Selective Extraction from Archives
Linking with Static Library - Selective Extraction
════════════════════════════════════════════════════════════════
libutils.a contains:
┌────────────────────────────────────────────────────┐
│ helper.o │ math_funcs.o │ string_utils.o │
│ ──────────── │ ───────────── │ ────────────── │
│ helper() │ calculate() │ trim() │
│ format() │ square() │ split() │
└────────────────────────────────────────────────────┘
main.c only calls helper() and calculate()
Linker extracts only what's needed:
┌─────────────────────────────────────────┐
│ Final Executable │
│ ───────────────────────────────────── │
│ main.o code │
│ helper.o code ← Extracted │
│ math_funcs.o code ← Extracted │
│ (string_utils.o NOT included) │
└─────────────────────────────────────────┘
Library Order Matters!
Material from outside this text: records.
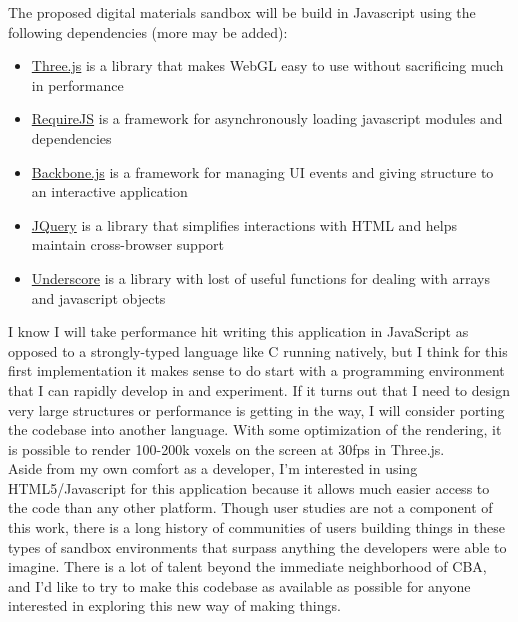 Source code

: {The proposed digital materials sandbox will be build in Javascript using the following dependencies (more may be added):
\begin{itemize}
\setlength\itemsep{0em}
\item \href{http://threejs.org/}{Three.js} is a library that makes WebGL easy to use without sacrificing much in performance
\item \href{http://requirejs.org/}{RequireJS} is a framework for asynchronously loading javascript modules and dependencies
\item \href{http://backbonejs.org/}{Backbone.js} is a framework for managing UI events and giving structure to an interactive application
\item \href{https://jquery.com/}{JQuery} is a library that simplifies interactions with HTML and helps maintain cross-browser support
\item \href{http://underscorejs.org/}{Underscore} is a library with lost of useful functions for dealing with arrays and javascript objects
\end{itemize}

I know I will take  performance hit writing this application in JavaScript as opposed to a strongly-typed language like C running natively, but I think for this first implementation it makes sense to do start with a programming environment that I can rapidly develop in and experiment.  If it turns out that I need to design very large structures or performance is getting in the way, I will consider porting the codebase into another language.  With some optimization of the rendering, it is possible to render 100-200k voxels on the screen at 30fps in Three.js.  
\\

Aside from my own comfort as a developer, I'm interested in using HTML5/Javascript for this application because it allows much easier access to the code than any other platform.  Though user studies are not a component of this work, there is a long history of communities of users building things in these types of sandbox environments that surpass anything the developers were able to imagine.  There is a lot of talent beyond the immediate neighborhood of CBA, and I'd like to try to make this codebase as available as possible for anyone interested in exploring this new way of making things.

%
%
%

}
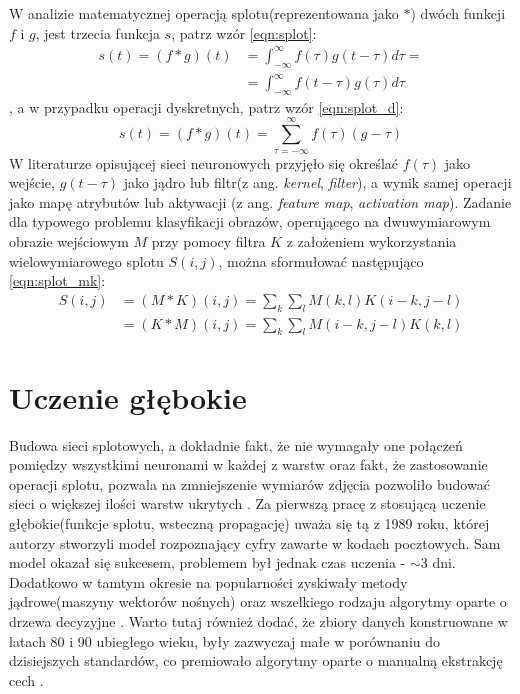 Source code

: W analizie matematycznej operacją splotu(reprezentowana jako $*$) dwóch funkcji $f$ i $g$, jest trzecia funkcja $s$, patrz wzór \ref{eqn:splot}:
\begin{equation}
	\begin{split}
		s(t) = (f * g)(t) & = \int_{-\infty}^{\infty}f(\tau)g(t-\tau)d\tau =\\
						  & =\int_{-\infty}^{\infty}f(t-\tau)g(\tau)d\tau
	\end{split}
	\label{eqn:splot}
\end{equation}
, a w przypadku operacji dyskretnych, patrz wzór \ref{eqn:splot_d}:
\begin{equation}
	s(t)=(f*g)(t)=\sum_{\tau = -\infty}^{\infty}f(\tau)(g-\tau)
	\label{eqn:splot_d}
\end{equation}
W literaturze opisującej sieci neuronowych przyjęło się określać $f(\tau)$ jako wejście, $g(t - \tau)$ jako jądro lub filtr(z ang. \textit{kernel}, \textit{filter}), a wynik samej operacji jako mapę atrybutów lub aktywacji (z ang. \textit{feature map}, \textit{activation map})\cite{piczak}. Zadanie dla typowego problemu klasyfikacji obrazów, operującego na dwuwymiarowym obrazie wejściowym $M$ przy pomocy filtra $K$ z założeniem wykorzystania wielowymiarowego splotu $S(i, j)$, można sformułować następująco \ref{eqn:splot_mk}:
\begin{equation}
	\begin{split}
	S(i, j) & = (M*K)(i,j)=\sum_{k}^{}\sum_{l}^{}M(k,l)K(i-k,j-l) \\
		    & = (K*M)(i,j)=\sum_{k}^{}\sum_{l}^{}M(i-k,j-l)K(k,l)
	\end{split}
	\label{eqn:splot_mk}
\end{equation}

\section{Uczenie głębokie}

Budowa sieci splotowych, a dokładnie fakt, że nie wymagały one połączeń pomiędzy wszystkimi neuronami w każdej z warstw oraz fakt, że zastosowanie operacji splotu, pozwala na zmniejszenie wymiarów zdjęcia pozwoliło budować sieci o większej ilości warstw ukrytych \cite{python_ml}. Za pierwszą pracę z stosującą uczenie głębokie(funkcje splotu, wsteczną propagację) uważa się tą z 1989 roku, której autorzy stworzyli model rozpoznający cyfry zawarte w kodach pocztowych\cite{lecun}. Sam model okazał się sukcesem, problemem był jednak czas uczenia - $\sim$3 dni. Dodatkowo w tamtym okresie na popularności zyskiwały metody jądrowe(maszyny wektorów nośnych) oraz wszelkiego rodzaju algorytmy oparte o drzewa decyzyjne \cite{hands_on}. Warto tutaj również dodać, że zbiory danych konstruowane w latach 80 i 90 ubiegłego wieku, były zazwyczaj małe w porównaniu do dzisiejszych standardów, co premiowało algorytmy oparte o manualną ekstrakcję cech \cite{deep}. \\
The linker processes files left-to-right. Put libraries AFTER the files that use them:
gcc main.c -lutils ✓ (main.c needs symbols from libutils)
gcc -lutils main.c ✗ (library scanned before main.c, no undefined refs yet)
Loaders
The loader is the OS component that reads an executable file into memory and prepares it for execution. On Linux, this is handled by the kernel (for ELF executables) and the dynamic linker (for dynamic dependencies).
Program Loading
Program Loading Steps
When you run: ./hello
═══════════════════════════════════════════════════════════════
1. Shell calls execve("./hello", argv, envp)
└─→ Control transfers to kernel
2. Kernel examines file header
└─→ Reads ELF magic number (0x7F E L F)
└─→ Determines file type (executable, needs interpreter?)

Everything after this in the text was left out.